Delaware North continues grab-and-go push
Sports teams and concessionaires spend a lot of time and money trying to figure out how to sell fans more food and drinks — and to do it with quality and service that makes customers feel like they got their money’s worth. In some cases, the formula can be as simple as getting out of the way.
That’s the reasoning behind an ambitious expansion of grab-and-go markets underway by Delaware North Sportservice. The company has 35 of the convenience store-style concessions areas at stadiums and arenas, with plans to add 20 more within the next year.

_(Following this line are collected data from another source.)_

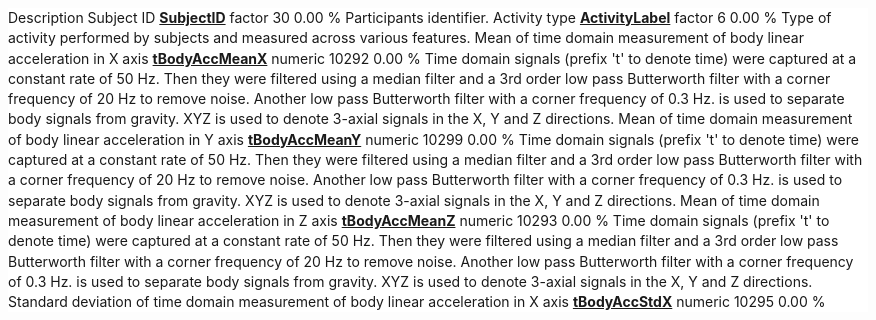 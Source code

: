 <th align="left">Description</th>
</tr>
</thead>
<tbody>
<tr class="odd">
<td align="left">Subject ID</td>
<td align="left"><strong><a href="#subjectid">SubjectID</a></strong></td>
<td align="left">factor</td>
<td align="right">30</td>
<td align="center">0.00 %</td>
<td align="left">Participants identifier.</td>
</tr>
<tr class="even">
<td align="left">Activity type</td>
<td align="left"><strong><a href="#activitylabel">ActivityLabel</a></strong></td>
<td align="left">factor</td>
<td align="right">6</td>
<td align="center">0.00 %</td>
<td align="left">Type of activity performed by subjects and measured across various features.</td>
</tr>
<tr class="odd">
<td align="left">Mean of time domain measurement of body linear acceleration in X axis</td>
<td align="left"><strong><a href="#tbodyaccmeanx">tBodyAccMeanX</a></strong></td>
<td align="left">numeric</td>
<td align="right">10292</td>
<td align="center">0.00 %</td>
<td align="left">Time domain signals (prefix 't' to denote time) were captured at a constant rate of 50 Hz. Then they were filtered using a median filter and a 3rd order low pass Butterworth filter with a corner frequency of 20 Hz to remove noise. Another low pass Butterworth filter with a corner frequency of 0.3 Hz. is used to separate body signals from gravity. XYZ is used to denote 3-axial signals in the X, Y and Z directions.</td>
</tr>
<tr class="even">
<td align="left">Mean of time domain measurement of body linear acceleration in Y axis</td>
<td align="left"><strong><a href="#tbodyaccmeany">tBodyAccMeanY</a></strong></td>
<td align="left">numeric</td>
<td align="right">10299</td>
<td align="center">0.00 %</td>
<td align="left">Time domain signals (prefix 't' to denote time) were captured at a constant rate of 50 Hz. Then they were filtered using a median filter and a 3rd order low pass Butterworth filter with a corner frequency of 20 Hz to remove noise. Another low pass Butterworth filter with a corner frequency of 0.3 Hz. is used to separate body signals from gravity. XYZ is used to denote 3-axial signals in the X, Y and Z directions.</td>
</tr>
<tr class="odd">
<td align="left">Mean of time domain measurement of body linear acceleration in Z axis</td>
<td align="left"><strong><a href="#tbodyaccmeanz">tBodyAccMeanZ</a></strong></td>
<td align="left">numeric</td>
<td align="right">10293</td>
<td align="center">0.00 %</td>
<td align="left">Time domain signals (prefix 't' to denote time) were captured at a constant rate of 50 Hz. Then they were filtered using a median filter and a 3rd order low pass Butterworth filter with a corner frequency of 20 Hz to remove noise. Another low pass Butterworth filter with a corner frequency of 0.3 Hz. is used to separate body signals from gravity. XYZ is used to denote 3-axial signals in the X, Y and Z directions.</td>
</tr>
<tr class="even">
<td align="left">Standard deviation of time domain measurement of body linear acceleration in X axis</td>
<td align="left"><strong><a href="#tbodyaccstdx">tBodyAccStdX</a></strong></td>
<td align="left">numeric</td>
<td align="right">10295</td>
<td align="center">0.00 %</td> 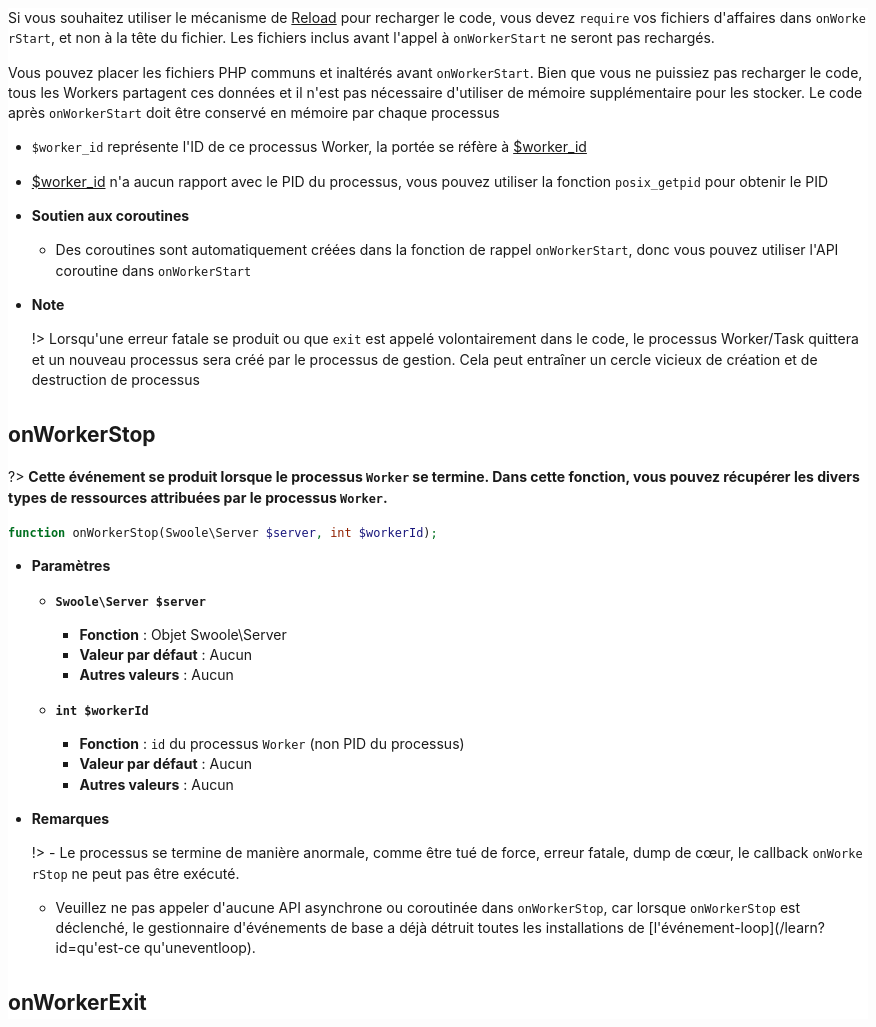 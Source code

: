   Si vous souhaitez utiliser le mécanisme de [Reload](/server/methods?id=reload) pour recharger le code, vous devez `require` vos fichiers d'affaires dans `onWorkerStart`, et non à la tête du fichier. Les fichiers inclus avant l'appel à `onWorkerStart` ne seront pas rechargés.

  Vous pouvez placer les fichiers PHP communs et inaltérés avant `onWorkerStart`. Bien que vous ne puissiez pas recharger le code, tous les Workers partagent ces données et il n'est pas nécessaire d'utiliser de mémoire supplémentaire pour les stocker.
Le code après `onWorkerStart` doit être conservé en mémoire par chaque processus

  * `$worker_id` représente l'ID de ce processus Worker, la portée se réfère à [$worker_id](/server/properties?id=worker_id)
  * [$worker_id](/server/properties?id=worker_id) n'a aucun rapport avec le PID du processus, vous pouvez utiliser la fonction `posix_getpid` pour obtenir le PID

  * **Soutien aux coroutines**

    * Des coroutines sont automatiquement créées dans la fonction de rappel `onWorkerStart`, donc vous pouvez utiliser l'API coroutine dans `onWorkerStart`

  * **Note**

    !> Lorsqu'une erreur fatale se produit ou que `exit` est appelé volontairement dans le code, le processus Worker/Task quittera et un nouveau processus sera créé par le processus de gestion. Cela peut entraîner un cercle vicieux de création et de destruction de processus

## onWorkerStop

?> **Cette événement se produit lorsque le processus `Worker` se termine. Dans cette fonction, vous pouvez récupérer les divers types de ressources attribuées par le processus `Worker`.**

```php
function onWorkerStop(Swoole\Server $server, int $workerId);
```

  * **Paramètres** 

    * **`Swoole\Server $server`**
      * **Fonction** : Objet Swoole\Server
      * **Valeur par défaut** : Aucun
      * **Autres valeurs** : Aucun

    * **`int $workerId`**
      * **Fonction** : `id` du processus `Worker` (non PID du processus)
      * **Valeur par défaut** : Aucun
      * **Autres valeurs** : Aucun

  * **Remarques**

    !> - Le processus se termine de manière anormale, comme être tué de force, erreur fatale, dump de cœur, le callback `onWorkerStop` ne peut pas être exécuté.  
    - Veuillez ne pas appeler d'aucune API asynchrone ou coroutinée dans `onWorkerStop`, car lorsque `onWorkerStop` est déclenché, le gestionnaire d'événements de base a déjà détruit toutes les installations de [l'événement-loop](/learn?id=qu'est-ce qu'uneventloop).


## onWorkerExit
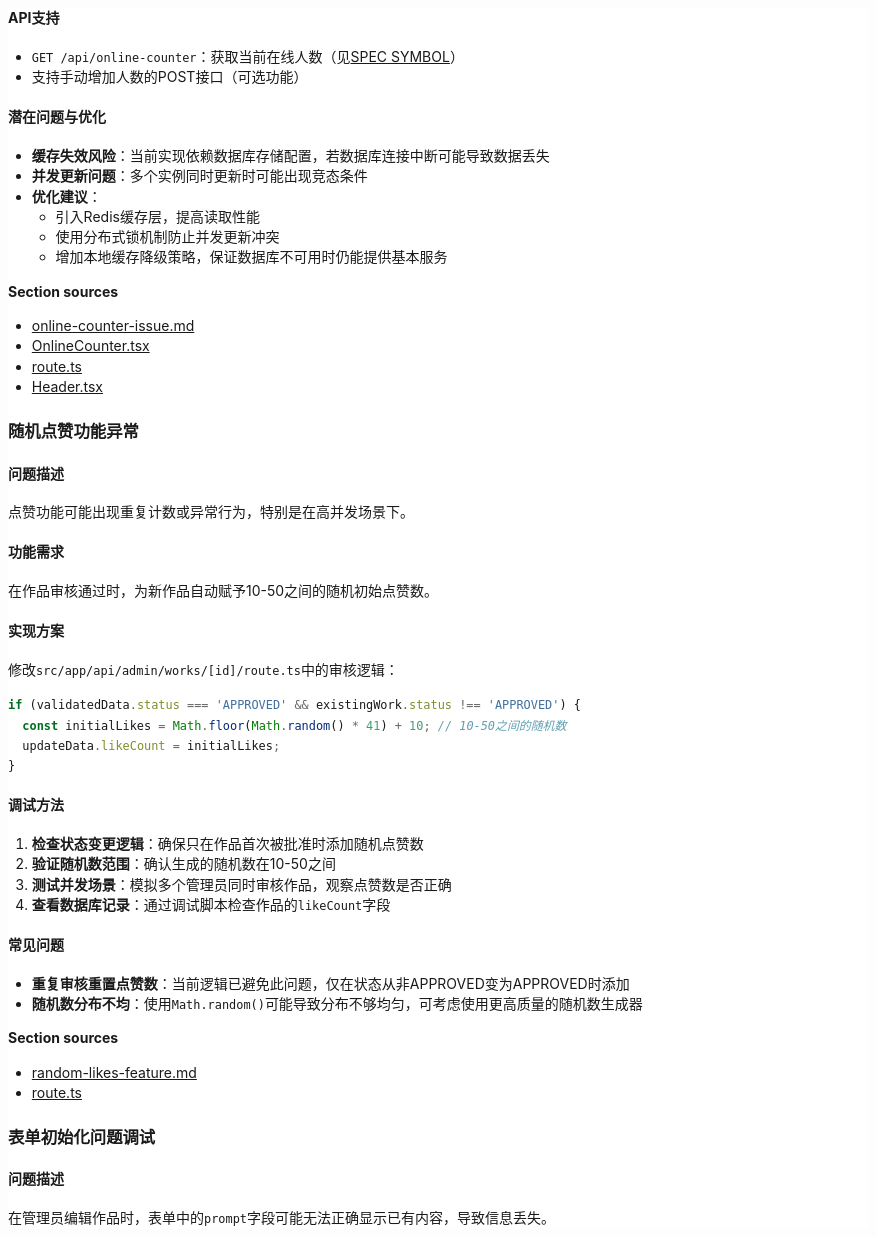 #### API支持
- `GET /api/online-counter`：获取当前在线人数（见[SPEC SYMBOL](file://src/app/api/online-counter/route.ts#L1-L189)）
- 支持手动增加人数的POST接口（可选功能）

#### 潜在问题与优化
- **缓存失效风险**：当前实现依赖数据库存储配置，若数据库连接中断可能导致数据丢失
- **并发更新问题**：多个实例同时更新时可能出现竞态条件
- **优化建议**：
  - 引入Redis缓存层，提高读取性能
  - 使用分布式锁机制防止并发更新冲突
  - 增加本地缓存降级策略，保证数据库不可用时仍能提供基本服务

**Section sources**
- [online-counter-issue.md](file://log/online-counter-issue.md#L1-L32)
- [OnlineCounter.tsx](file://src/components/OnlineCounter.tsx#L15-L157)
- [route.ts](file://src/app/api/online-counter/route.ts#L1-L189)
- [Header.tsx](file://src/components/Header.tsx#L1-L118)

### 随机点赞功能异常
#### 问题描述
点赞功能可能出现重复计数或异常行为，特别是在高并发场景下。

#### 功能需求
在作品审核通过时，为新作品自动赋予10-50之间的随机初始点赞数。

#### 实现方案
修改`src/app/api/admin/works/[id]/route.ts`中的审核逻辑：

```typescript
if (validatedData.status === 'APPROVED' && existingWork.status !== 'APPROVED') {
  const initialLikes = Math.floor(Math.random() * 41) + 10; // 10-50之间的随机数
  updateData.likeCount = initialLikes;
}
```

#### 调试方法
1. **检查状态变更逻辑**：确保只在作品首次被批准时添加随机点赞数
2. **验证随机数范围**：确认生成的随机数在10-50之间
3. **测试并发场景**：模拟多个管理员同时审核作品，观察点赞数是否正确
4. **查看数据库记录**：通过调试脚本检查作品的`likeCount`字段

#### 常见问题
- **重复审核重置点赞数**：当前逻辑已避免此问题，仅在状态从非APPROVED变为APPROVED时添加
- **随机数分布不均**：使用`Math.random()`可能导致分布不够均匀，可考虑使用更高质量的随机数生成器

**Section sources**
- [random-likes-feature.md](file://log/random-likes-feature.md#L1-L37)
- [route.ts](file://src/app/api/admin/works/[id]/route.ts#L1-L252)

### 表单初始化问题调试
#### 问题描述
在管理员编辑作品时，表单中的`prompt`字段可能无法正确显示已有内容，导致信息丢失。

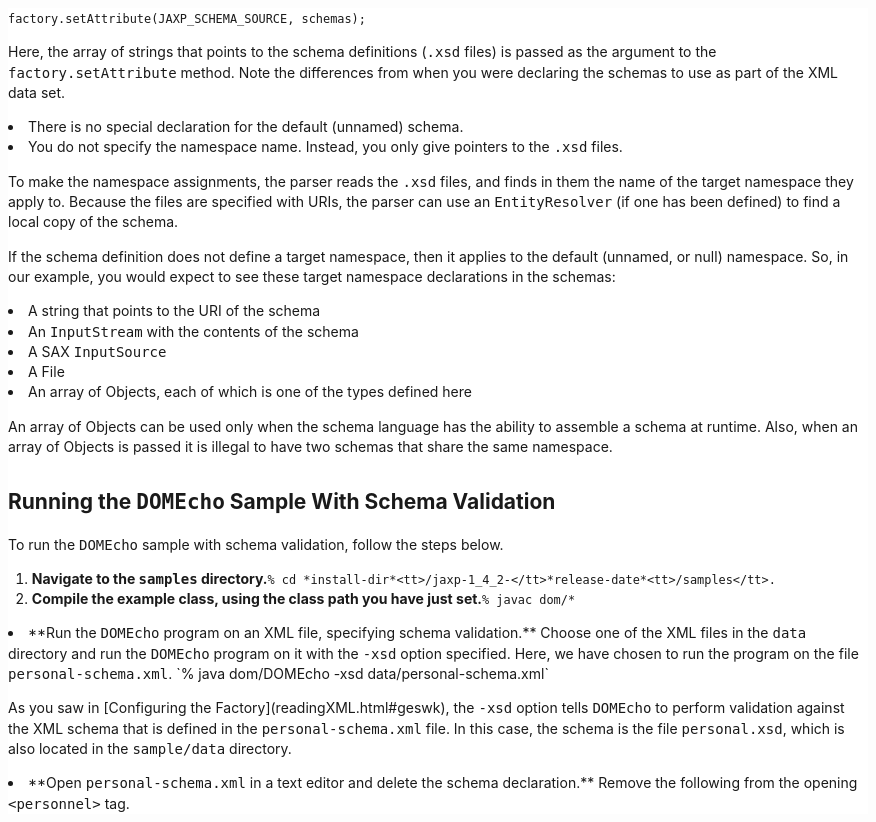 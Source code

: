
 ```
factory.setAttribute(JAXP_SCHEMA_SOURCE, schemas);

```

Here, the array of strings that points to the schema definitions (<tt>.xsd</tt> files) is passed as the argument to the <tt>factory.setAttribute</tt> method. Note the differences from when you were declaring the schemas to use as part of the XML data set.

<li>
There is no special declaration for the default (unnamed) schema.
</li>
<li>
You do not specify the namespace name. Instead, you only give pointers to the <tt>.xsd</tt> files.
</li>

To make the namespace assignments, the parser reads the <tt>.xsd</tt> files, and finds in them the name of the target namespace they apply to. Because the files are specified with URIs, the parser can use an <tt>EntityResolver</tt> (if one has been defined) to find a local copy of the schema.

If the schema definition does not define a target namespace, then it applies to the default (unnamed, or null) namespace. So, in our example, you would expect to see these target namespace declarations in the schemas:

<li>
A string that points to the URI of the schema
</li>
<li>
An <tt>InputStream</tt> with the contents of the schema
</li>
<li>
A SAX <tt>InputSource</tt>
</li>
<li>
A File
</li>
<li>
An array of Objects, each of which is one of the types defined here
</li>

An array of Objects can be used only when the schema language has the ability to assemble a schema at runtime. Also, when an array of Objects is passed it is illegal to have two schemas that share the same namespace.

<a name="ggege" id="ggege"></a>

## Running the <tt>DOMEcho</tt> Sample With Schema Validation

To run the <tt>DOMEcho</tt> sample with schema validation, follow the steps below.

1. **Navigate to the <tt>samples</tt> directory.**`% cd *install-dir*<tt>/jaxp-1_4_2-</tt>*release-date*<tt>/samples</tt>.`
1. **Compile the example class, using the class path you have just set.**`% javac dom/*`
<li>**Run the <tt>DOMEcho</tt> program on an XML file, specifying schema validation.**
Choose one of the XML files in the <tt>data</tt> directory and run the <tt>DOMEcho</tt> program on it with the <tt>-xsd</tt> option specified. Here, we have chosen to run the program on the file <tt>personal-schema.xml</tt>.
`% java dom/DOMEcho -xsd data/personal-schema.xml`
<p>As you saw in 
[Configuring the Factory](readingXML.html#geswk), the <tt>-xsd</tt> option tells <tt>DOMEcho</tt> to perform validation against the XML schema that is defined in the <tt>personal-schema.xml</tt> file. In this case, the schema is the file <tt>personal.xsd</tt>, which is also located in the <tt>sample/data</tt> directory.</p>
</li>
<li>**Open <tt>personal-schema.xml</tt> in a text editor and delete the schema declaration.**
Remove the following from the opening <tt>&lt;personnel&gt;</tt> tag.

“We see this as a way to gain more transactions and satisfy fans with faster commerce and get them through as quickly as possible,” said Andrew Spencer, the company’s vice president of customer engagement and revenue. “It’s all about self-checkout and giving the fan what they’re used to seeing in more traditional commerce locations.”
Stocking the market concessions areas with bar-coded, packaged hot and cold food and drinks that fans scan and pay for speeds lines by 50%, according to Delaware North Sportservice.
A study released earlier this year by Oracle Food and Beverage showed that 72% of U.S. sports fans typically buy food when attending a game and 76% buy a drink. The same survey illustrated the perils of concessions wait times: 59% of respondents said they would spend more on food and drinks if teams and venues could improve speed of service by, yes, 50%.
grab-and-go markets range in size from 150 square feet to 800 square feet, with anywhere from 15 to 100 different items. The company is seeing the fastest growth at major league ballparks, including San Diego’s Petco Park. Baseball, though, is hardly alone. A recent example: MLS club Minnesota United FC’s stadium opened this year with three self-serve markets.
Because of shoppers’ familiarity with similar setups at grocery stores, Starbucks and Panera Bread, among others, the trend looks like it’s here to stay.
“It’s not necessarily the highest tech that’s making lines go faster,” Spencer said. “It’s sort of common sense.”